EXCERPTED RECORDS:
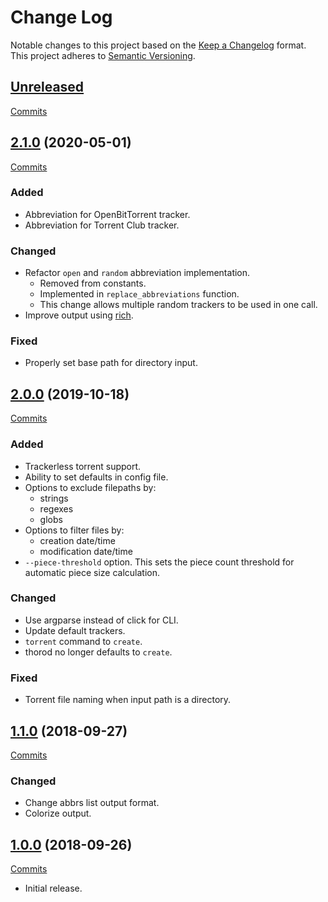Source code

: # Change Log

Notable changes to this project based on the [Keep a Changelog](https://keepachangelog.com) format.
This project adheres to [Semantic Versioning](https://semver.org).


## [Unreleased](https://github.com/thebigmunch/thorod/tree/main)

[Commits](https://github.com/thebigmunch/thorod/compare/2.1.0...main)


## [2.1.0](https://github.com/thebigmunch/thorod/releases/tag/2.1.0) (2020-05-01)

[Commits](https://github.com/thebigmunch/thorod/compare/2.0.0...2.1.0)

### Added

* Abbreviation for OpenBitTorrent tracker.
* Abbreviation for Torrent Club tracker.

### Changed

* Refactor ``open`` and ``random`` abbreviation implementation.
	* Removed from constants.
	* Implemented in ``replace_abbreviations`` function.
	* This change allows multiple random trackers to be used in one call.
* Improve output using [rich](https://github.com/willmcgugan/rich).

### Fixed

* Properly set base path for directory input.


## [2.0.0](https://github.com/thebigmunch/thorod/releases/tag/2.0.0) (2019-10-18)

[Commits](https://github.com/thebigmunch/thorod/compare/1.1.0...2.0.0)

### Added

* Trackerless torrent support.
* Ability to set defaults in config file.
* Options to exclude filepaths by:
	* strings
	* regexes
	* globs
* Options to filter files by:
	* creation date/time
	* modification date/time
* ``--piece-threshold`` option.
	This sets the piece count threshold for
	automatic piece size calculation.

### Changed

* Use argparse instead of click for CLI.
* Update default trackers.
* ``torrent`` command to ``create``.
* thorod no longer defaults to ``create``.

### Fixed

* Torrent file naming when input path is a directory.


## [1.1.0](https://github.com/thebigmunch/thorod/releases/tag/1.1.0) (2018-09-27)

[Commits](https://github.com/thebigmunch/thorod/compare/1.0.0...1.1.0)

### Changed

* Change abbrs list output format.
* Colorize output.


## [1.0.0](https://github.com/thebigmunch/thorod/releases/tag/1.0.0) (2018-09-26)

[Commits](https://github.com/thebigmunch/thorod/commit/5707eb6abccba83552c544c427e403b03c603514)

* Initial release.
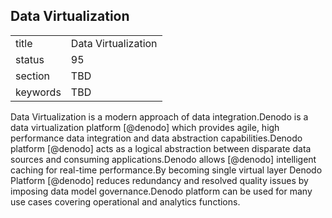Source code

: ## Data Virtualization


|          |                     |
| -------- | ------------------- |
| title    | Data Virtualization |
| status   | 95                  |
| section  | TBD                 |
| keywords | TBD                 |




Data Virtualization is a modern approach of data integration.Denodo is a
data virtualization platform [@denodo] which provides agile, high
performance data integration and data abstraction capabilities.Denodo
platform [@denodo] acts as a logical abstraction between disparate data
sources and consuming applications.Denodo allows [@denodo] intelligent
caching for real-time performance.By becoming single virtual layer
Denodo Platform [@denodo] reduces redundancy and resolved quality issues
by imposing data model governance.Denodo platform can be used for many
use cases covering operational and analytics functions.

TASK GOAL:
Only text belongs in the copy: repeat each line of the data exactly and leave out the pictures.

ANSWER TO THIS PROBLEM:
Source code

: # Change Log

Notable changes to this project based on the [Keep a Changelog](https://keepachangelog.com) format.
This project adheres to [Semantic Versioning](https://semver.org).


## [Unreleased](https://github.com/thebigmunch/thorod/tree/main)

[Commits](https://github.com/thebigmunch/thorod/compare/2.1.0...main)


## [2.1.0](https://github.com/thebigmunch/thorod/releases/tag/2.1.0) (2020-05-01)

[Commits](https://github.com/thebigmunch/thorod/compare/2.0.0...2.1.0)

### Added

* Abbreviation for OpenBitTorrent tracker.
* Abbreviation for Torrent Club tracker.

### Changed

* Refactor ``open`` and ``random`` abbreviation implementation.
	* Removed from constants.
	* Implemented in ``replace_abbreviations`` function.
	* This change allows multiple random trackers to be used in one call.
* Improve output using [rich](https://github.com/willmcgugan/rich).

### Fixed

* Properly set base path for directory input.


## [2.0.0](https://github.com/thebigmunch/thorod/releases/tag/2.0.0) (2019-10-18)

[Commits](https://github.com/thebigmunch/thorod/compare/1.1.0...2.0.0)

### Added

* Trackerless torrent support.
* Ability to set defaults in config file.
* Options to exclude filepaths by:
	* strings
	* regexes
	* globs
* Options to filter files by:
	* creation date/time
	* modification date/time
* ``--piece-threshold`` option.
	This sets the piece count threshold for
	automatic piece size calculation.

### Changed

* Use argparse instead of click for CLI.
* Update default trackers.
* ``torrent`` command to ``create``.
* thorod no longer defaults to ``create``.

### Fixed

* Torrent file naming when input path is a directory.


## [1.1.0](https://github.com/thebigmunch/thorod/releases/tag/1.1.0) (2018-09-27)

[Commits](https://github.com/thebigmunch/thorod/compare/1.0.0...1.1.0)

### Changed

* Change abbrs list output format.
* Colorize output.


## [1.0.0](https://github.com/thebigmunch/thorod/releases/tag/1.0.0) (2018-09-26)

[Commits](https://github.com/thebigmunch/thorod/commit/5707eb6abccba83552c544c427e403b03c603514)

* Initial release.
Source code

: ## Data Virtualization


|          |                     |
| -------- | ------------------- |
| title    | Data Virtualization |
| status   | 95                  |
| section  | TBD                 |
| keywords | TBD                 |




Data Virtualization is a modern approach of data integration.Denodo is a
data virtualization platform [@denodo] which provides agile, high
performance data integration and data abstraction capabilities.Denodo
platform [@denodo] acts as a logical abstraction between disparate data
sources and consuming applications.Denodo allows [@denodo] intelligent
caching for real-time performance.By becoming single virtual layer
Denodo Platform [@denodo] reduces redundancy and resolved quality issues
by imposing data model governance.Denodo platform can be used for many
use cases covering operational and analytics functions.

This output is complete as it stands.